• Exercise requirements: Below is a listing. Write out exactly its lines between the one holding "31.00 & 1 &" and the one holding "24.00 & 1 &", inclusive.

• Supplied material:
—————
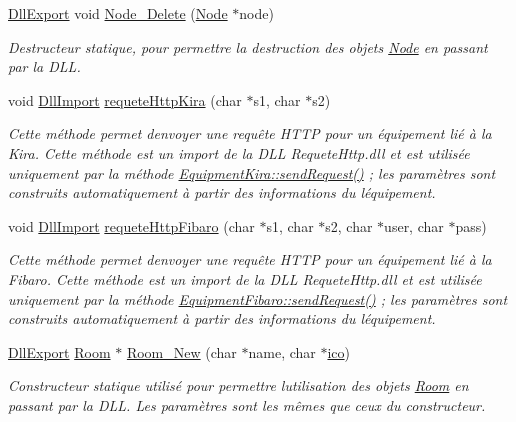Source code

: \begin{DoxyCompactItemize}
\hyperlink{_room_8h_af83a0ad9d707a0bc5fe281b6e5c358a1}{Dll\+Export} void \hyperlink{namespace_e_p_ad5a5c7aef69e7b3664ea88ceca6474ae}{Node\+\_\+\+Delete} (\hyperlink{class_e_p_1_1_node}{Node} $\ast$node)
\begin{DoxyCompactList}\small\item\em Destructeur statique, pour permettre la destruction des objets \hyperlink{class_e_p_1_1_node}{Node} en passant par la D\+LL. \end{DoxyCompactList}\item 
void \hyperlink{_requete_http_8h_a3432717bdefebf74b3c408f8169a2274}{Dll\+Import} \hyperlink{namespace_e_p_aa7c44cc535092b61686502f6c790578f}{requete\+Http\+Kira} (char $\ast$s1, char $\ast$s2)
\begin{DoxyCompactList}\small\item\em Cette méthode permet d\textquotesingle{}envoyer une requête H\+T\+TP pour un équipement lié à la Kira. Cette méthode est un import de la D\+LL Requete\+Http.\+dll et est utilisée uniquement par la méthode \hyperlink{class_e_p_1_1_equipment_kira_ad59c93de1b98996ec273c5638cd7e47a}{Equipment\+Kira\+::send\+Request()} ; les paramètres sont construits automatiquement à partir des informations du l\textquotesingle{}équipement. \end{DoxyCompactList}\item 
void \hyperlink{_requete_http_8h_a3432717bdefebf74b3c408f8169a2274}{Dll\+Import} \hyperlink{namespace_e_p_ab887ba764b90de0284f1a84599772be6}{requete\+Http\+Fibaro} (char $\ast$s1, char $\ast$s2, char $\ast$user, char $\ast$pass)
\begin{DoxyCompactList}\small\item\em Cette méthode permet d\textquotesingle{}envoyer une requête H\+T\+TP pour un équipement lié à la Fibaro. Cette méthode est un import de la D\+LL Requete\+Http.\+dll et est utilisée uniquement par la méthode \hyperlink{class_e_p_1_1_equipment_fibaro_aff3a8468127e7915e1757d8b9b600587}{Equipment\+Fibaro\+::send\+Request()} ; les paramètres sont construits automatiquement à partir des informations du l\textquotesingle{}équipement. \end{DoxyCompactList}\item 
\hyperlink{_room_8h_af83a0ad9d707a0bc5fe281b6e5c358a1}{Dll\+Export} \hyperlink{class_e_p_1_1_room}{Room} $\ast$ \hyperlink{namespace_e_p_a6c71df3332887f6ad06b51555c7c8e65}{Room\+\_\+\+New} (char $\ast$name, char $\ast$\hyperlink{namespace_e_p_a9bb18717237cbb94269e26c77cc04b05}{ico})
\begin{DoxyCompactList}\small\item\em Constructeur statique utilisé pour permettre l\textquotesingle{}utilisation des objets \hyperlink{class_e_p_1_1_room}{Room} en passant par la D\+LL. Les paramètres sont les mêmes que ceux du constructeur. \end{DoxyCompactList}\item 

\end{DoxyCompactItemize}
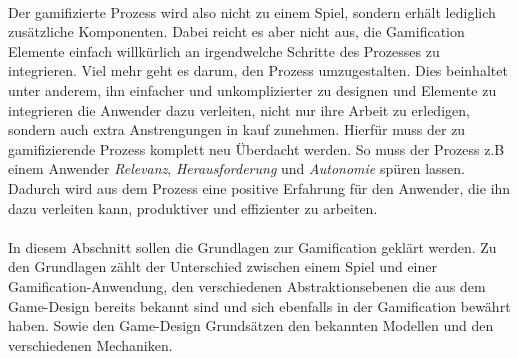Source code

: \documentclass[a4paper,12pt]{scrartcl}
\begin{document}
\\
Der gamifizierte Prozess wird also nicht zu einem Spiel, sondern erhält lediglich zusätzliche Komponenten. Dabei reicht es aber nicht aus, die Gamification Elemente einfach willkürlich an irgendwelche Schritte des Prozesses zu integrieren. Viel mehr geht es darum, den Prozess umzugestalten. Dies beinhaltet unter anderem, ihn einfacher und unkomplizierter zu designen und Elemente zu integrieren die Anwender dazu verleiten, nicht nur ihre Arbeit zu erledigen, sondern auch extra Anstrengungen in kauf zunehmen. Hierfür muss der zu gamifizierende Prozess komplett neu Überdacht werden. So muss der Prozess z.B einem Anwender \textit{Relevanz}, \textit{Herausforderung} und \textit{Autonomie} spüren lassen. Dadurch wird aus dem Prozess eine positive Erfahrung für den Anwender, die ihn dazu verleiten kann, produktiver und effizienter zu arbeiten.
\\\\
In diesem Abschnitt sollen die Grundlagen zur Gamification geklärt werden. Zu den Grundlagen zählt der Unterschied zwischen einem Spiel und einer Gamification-Anwendung, den verschiedenen Abstraktionsebenen die aus dem Game-Design bereits bekannt sind und sich ebenfalls in der Gamification bewährt haben. Sowie den Game-Design Grundsätzen den bekannten Modellen und den verschiedenen Mechaniken. 
\end{document}
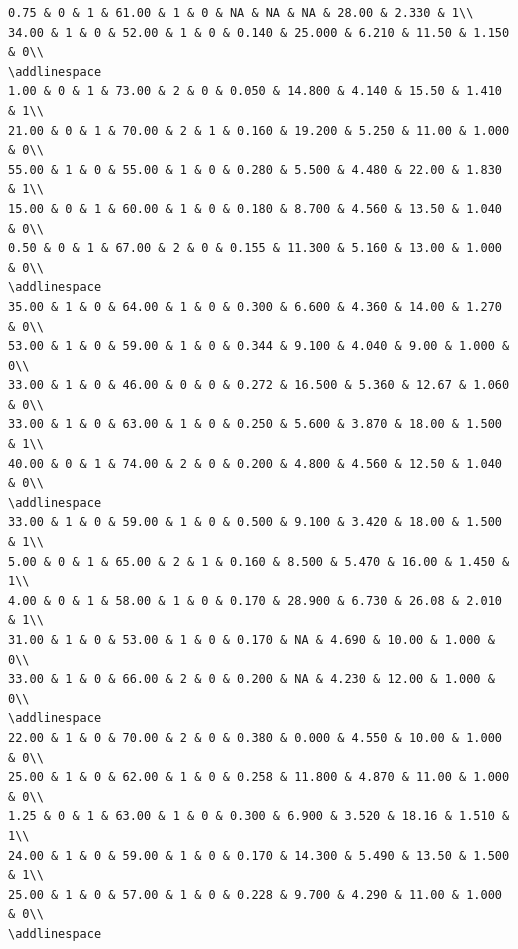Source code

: \documentclass[
]{article}
\begin{document}
\begin{verbatim}
0.75 & 0 & 1 & 61.00 & 1 & 0 & NA & NA & NA & 28.00 & 2.330 & 1\\
34.00 & 1 & 0 & 52.00 & 1 & 0 & 0.140 & 25.000 & 6.210 & 11.50 & 1.150 & 0\\
\addlinespace
1.00 & 0 & 1 & 73.00 & 2 & 0 & 0.050 & 14.800 & 4.140 & 15.50 & 1.410 & 1\\
21.00 & 0 & 1 & 70.00 & 2 & 1 & 0.160 & 19.200 & 5.250 & 11.00 & 1.000 & 0\\
55.00 & 1 & 0 & 55.00 & 1 & 0 & 0.280 & 5.500 & 4.480 & 22.00 & 1.830 & 1\\
15.00 & 0 & 1 & 60.00 & 1 & 0 & 0.180 & 8.700 & 4.560 & 13.50 & 1.040 & 0\\
0.50 & 0 & 1 & 67.00 & 2 & 0 & 0.155 & 11.300 & 5.160 & 13.00 & 1.000 & 0\\
\addlinespace
35.00 & 1 & 0 & 64.00 & 1 & 0 & 0.300 & 6.600 & 4.360 & 14.00 & 1.270 & 0\\
53.00 & 1 & 0 & 59.00 & 1 & 0 & 0.344 & 9.100 & 4.040 & 9.00 & 1.000 & 0\\
33.00 & 1 & 0 & 46.00 & 0 & 0 & 0.272 & 16.500 & 5.360 & 12.67 & 1.060 & 0\\
33.00 & 1 & 0 & 63.00 & 1 & 0 & 0.250 & 5.600 & 3.870 & 18.00 & 1.500 & 1\\
40.00 & 0 & 1 & 74.00 & 2 & 0 & 0.200 & 4.800 & 4.560 & 12.50 & 1.040 & 0\\
\addlinespace
33.00 & 1 & 0 & 59.00 & 1 & 0 & 0.500 & 9.100 & 3.420 & 18.00 & 1.500 & 1\\
5.00 & 0 & 1 & 65.00 & 2 & 1 & 0.160 & 8.500 & 5.470 & 16.00 & 1.450 & 1\\
4.00 & 0 & 1 & 58.00 & 1 & 0 & 0.170 & 28.900 & 6.730 & 26.08 & 2.010 & 1\\
31.00 & 1 & 0 & 53.00 & 1 & 0 & 0.170 & NA & 4.690 & 10.00 & 1.000 & 0\\
33.00 & 1 & 0 & 66.00 & 2 & 0 & 0.200 & NA & 4.230 & 12.00 & 1.000 & 0\\
\addlinespace
22.00 & 1 & 0 & 70.00 & 2 & 0 & 0.380 & 0.000 & 4.550 & 10.00 & 1.000 & 0\\
25.00 & 1 & 0 & 62.00 & 1 & 0 & 0.258 & 11.800 & 4.870 & 11.00 & 1.000 & 0\\
1.25 & 0 & 1 & 63.00 & 1 & 0 & 0.300 & 6.900 & 3.520 & 18.16 & 1.510 & 1\\
24.00 & 1 & 0 & 59.00 & 1 & 0 & 0.170 & 14.300 & 5.490 & 13.50 & 1.500 & 1\\
25.00 & 1 & 0 & 57.00 & 1 & 0 & 0.228 & 9.700 & 4.290 & 11.00 & 1.000 & 0\\
\addlinespace

\end{verbatim}
\end{document}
—————
• Task answer:
31.00 & 1 & 0 & 53.00 & 1 & 0 & 0.170 & NA & 4.690 & 10.00 & 1.000 & 0\\
33.00 & 1 & 0 & 66.00 & 2 & 0 & 0.200 & NA & 4.230 & 12.00 & 1.000 & 0\\
\addlinespace
22.00 & 1 & 0 & 70.00 & 2 & 0 & 0.380 & 0.000 & 4.550 & 10.00 & 1.000 & 0\\
25.00 & 1 & 0 & 62.00 & 1 & 0 & 0.258 & 11.800 & 4.870 & 11.00 & 1.000 & 0\\
1.25 & 0 & 1 & 63.00 & 1 & 0 & 0.300 & 6.900 & 3.520 & 18.16 & 1.510 & 1\\
24.00 & 1 & 0 & 59.00 & 1 & 0 & 0.170 & 14.300 & 5.490 & 13.50 & 1.500 & 1\\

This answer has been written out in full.